(Recorded data)
**********

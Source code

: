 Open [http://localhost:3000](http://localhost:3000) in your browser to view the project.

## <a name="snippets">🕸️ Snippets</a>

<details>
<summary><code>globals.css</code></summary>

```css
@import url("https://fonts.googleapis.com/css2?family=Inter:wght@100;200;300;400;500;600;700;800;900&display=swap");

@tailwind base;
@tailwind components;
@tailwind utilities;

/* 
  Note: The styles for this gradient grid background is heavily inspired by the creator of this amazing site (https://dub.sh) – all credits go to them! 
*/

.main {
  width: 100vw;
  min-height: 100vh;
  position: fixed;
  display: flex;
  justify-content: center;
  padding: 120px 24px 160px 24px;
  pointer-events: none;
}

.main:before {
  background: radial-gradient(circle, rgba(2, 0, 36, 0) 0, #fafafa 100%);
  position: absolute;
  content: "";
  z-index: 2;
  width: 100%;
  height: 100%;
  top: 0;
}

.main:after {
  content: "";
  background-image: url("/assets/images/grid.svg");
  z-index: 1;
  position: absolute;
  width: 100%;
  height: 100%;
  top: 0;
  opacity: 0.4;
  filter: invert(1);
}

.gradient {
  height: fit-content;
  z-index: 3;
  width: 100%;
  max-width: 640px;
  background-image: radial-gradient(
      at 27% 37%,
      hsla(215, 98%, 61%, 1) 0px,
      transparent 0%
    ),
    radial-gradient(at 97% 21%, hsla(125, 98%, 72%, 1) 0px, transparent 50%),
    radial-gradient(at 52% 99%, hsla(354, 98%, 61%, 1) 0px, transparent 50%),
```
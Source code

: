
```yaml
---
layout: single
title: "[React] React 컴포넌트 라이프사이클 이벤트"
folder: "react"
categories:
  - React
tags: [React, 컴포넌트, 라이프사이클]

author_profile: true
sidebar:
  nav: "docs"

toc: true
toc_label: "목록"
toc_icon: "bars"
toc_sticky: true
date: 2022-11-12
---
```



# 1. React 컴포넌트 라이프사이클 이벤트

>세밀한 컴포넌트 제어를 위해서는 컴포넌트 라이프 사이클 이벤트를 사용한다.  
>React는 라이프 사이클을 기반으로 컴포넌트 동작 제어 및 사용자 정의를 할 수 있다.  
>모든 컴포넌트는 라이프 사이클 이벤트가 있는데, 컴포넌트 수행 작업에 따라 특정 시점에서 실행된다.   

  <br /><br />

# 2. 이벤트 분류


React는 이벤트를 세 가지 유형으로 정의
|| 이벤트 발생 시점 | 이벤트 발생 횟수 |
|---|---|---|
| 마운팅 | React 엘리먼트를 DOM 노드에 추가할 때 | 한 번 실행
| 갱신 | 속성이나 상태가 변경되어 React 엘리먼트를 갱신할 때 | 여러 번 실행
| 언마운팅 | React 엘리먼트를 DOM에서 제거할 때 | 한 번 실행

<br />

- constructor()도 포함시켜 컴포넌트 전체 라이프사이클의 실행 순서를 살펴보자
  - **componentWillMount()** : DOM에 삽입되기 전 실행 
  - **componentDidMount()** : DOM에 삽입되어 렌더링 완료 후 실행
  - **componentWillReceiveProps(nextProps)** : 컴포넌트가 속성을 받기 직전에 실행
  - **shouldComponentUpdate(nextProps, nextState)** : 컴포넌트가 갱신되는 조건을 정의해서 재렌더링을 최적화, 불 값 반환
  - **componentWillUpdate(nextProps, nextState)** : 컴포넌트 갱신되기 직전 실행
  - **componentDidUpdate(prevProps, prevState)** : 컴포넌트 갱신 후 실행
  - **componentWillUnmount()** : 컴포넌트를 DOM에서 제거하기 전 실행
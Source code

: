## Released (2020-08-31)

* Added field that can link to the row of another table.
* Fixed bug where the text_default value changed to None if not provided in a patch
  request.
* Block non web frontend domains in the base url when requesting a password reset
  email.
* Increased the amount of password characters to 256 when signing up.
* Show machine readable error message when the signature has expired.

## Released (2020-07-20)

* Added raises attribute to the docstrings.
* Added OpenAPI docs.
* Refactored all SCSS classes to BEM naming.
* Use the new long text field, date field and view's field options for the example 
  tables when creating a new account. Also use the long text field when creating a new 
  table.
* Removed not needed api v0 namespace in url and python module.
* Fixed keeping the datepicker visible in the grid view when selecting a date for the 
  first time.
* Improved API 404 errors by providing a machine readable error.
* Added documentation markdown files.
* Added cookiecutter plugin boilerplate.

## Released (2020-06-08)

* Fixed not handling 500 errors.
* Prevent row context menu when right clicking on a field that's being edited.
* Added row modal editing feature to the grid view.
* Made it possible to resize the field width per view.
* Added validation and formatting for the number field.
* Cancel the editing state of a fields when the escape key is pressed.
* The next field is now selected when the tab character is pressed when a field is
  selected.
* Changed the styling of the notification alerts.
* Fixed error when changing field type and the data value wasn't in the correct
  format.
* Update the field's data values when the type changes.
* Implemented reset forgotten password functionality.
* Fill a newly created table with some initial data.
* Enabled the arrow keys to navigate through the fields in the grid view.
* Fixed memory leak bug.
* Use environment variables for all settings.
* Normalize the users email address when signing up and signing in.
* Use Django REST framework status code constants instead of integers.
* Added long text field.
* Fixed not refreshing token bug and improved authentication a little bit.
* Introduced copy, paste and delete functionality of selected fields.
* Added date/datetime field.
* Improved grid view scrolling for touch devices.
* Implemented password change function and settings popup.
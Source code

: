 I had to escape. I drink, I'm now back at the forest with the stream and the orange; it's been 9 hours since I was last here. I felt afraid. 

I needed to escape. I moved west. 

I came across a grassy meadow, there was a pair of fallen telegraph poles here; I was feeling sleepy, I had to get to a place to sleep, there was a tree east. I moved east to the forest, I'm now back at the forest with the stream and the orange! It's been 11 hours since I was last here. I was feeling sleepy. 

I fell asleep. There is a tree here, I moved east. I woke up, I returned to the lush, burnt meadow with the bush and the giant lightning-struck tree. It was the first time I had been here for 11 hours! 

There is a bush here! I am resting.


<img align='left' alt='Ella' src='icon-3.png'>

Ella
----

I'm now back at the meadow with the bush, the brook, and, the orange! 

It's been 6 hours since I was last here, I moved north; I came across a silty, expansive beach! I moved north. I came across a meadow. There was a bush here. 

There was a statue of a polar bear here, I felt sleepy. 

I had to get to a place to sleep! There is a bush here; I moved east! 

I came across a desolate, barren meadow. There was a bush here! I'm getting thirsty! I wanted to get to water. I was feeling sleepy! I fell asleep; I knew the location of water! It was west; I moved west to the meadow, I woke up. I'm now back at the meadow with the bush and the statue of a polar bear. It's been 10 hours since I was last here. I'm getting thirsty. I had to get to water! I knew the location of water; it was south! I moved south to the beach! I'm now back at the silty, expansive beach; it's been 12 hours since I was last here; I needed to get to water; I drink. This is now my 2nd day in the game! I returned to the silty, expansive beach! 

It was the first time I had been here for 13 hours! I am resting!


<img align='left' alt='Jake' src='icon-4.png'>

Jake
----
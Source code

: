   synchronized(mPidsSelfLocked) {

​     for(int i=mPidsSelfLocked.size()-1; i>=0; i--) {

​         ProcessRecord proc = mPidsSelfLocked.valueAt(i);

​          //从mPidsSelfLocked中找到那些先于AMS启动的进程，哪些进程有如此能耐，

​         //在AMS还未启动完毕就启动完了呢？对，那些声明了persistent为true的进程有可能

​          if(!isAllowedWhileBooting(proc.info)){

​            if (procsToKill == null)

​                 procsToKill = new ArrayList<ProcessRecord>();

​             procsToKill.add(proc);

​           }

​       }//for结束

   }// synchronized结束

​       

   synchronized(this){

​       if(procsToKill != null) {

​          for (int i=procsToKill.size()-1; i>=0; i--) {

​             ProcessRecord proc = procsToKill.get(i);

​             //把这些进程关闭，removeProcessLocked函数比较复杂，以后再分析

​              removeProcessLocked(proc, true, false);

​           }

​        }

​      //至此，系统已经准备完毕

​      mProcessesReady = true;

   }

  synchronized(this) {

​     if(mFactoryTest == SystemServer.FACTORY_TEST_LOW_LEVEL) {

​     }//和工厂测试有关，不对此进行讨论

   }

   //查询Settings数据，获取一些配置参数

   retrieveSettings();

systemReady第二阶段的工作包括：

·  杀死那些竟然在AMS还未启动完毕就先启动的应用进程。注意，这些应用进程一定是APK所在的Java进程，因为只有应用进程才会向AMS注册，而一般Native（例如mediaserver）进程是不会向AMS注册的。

**********

Requirement: Scan the records for the word "content", and copy each line where it is found.

Exercise response:
  justify-content: center;
  content: "";
  content: "";
  height: fit-content;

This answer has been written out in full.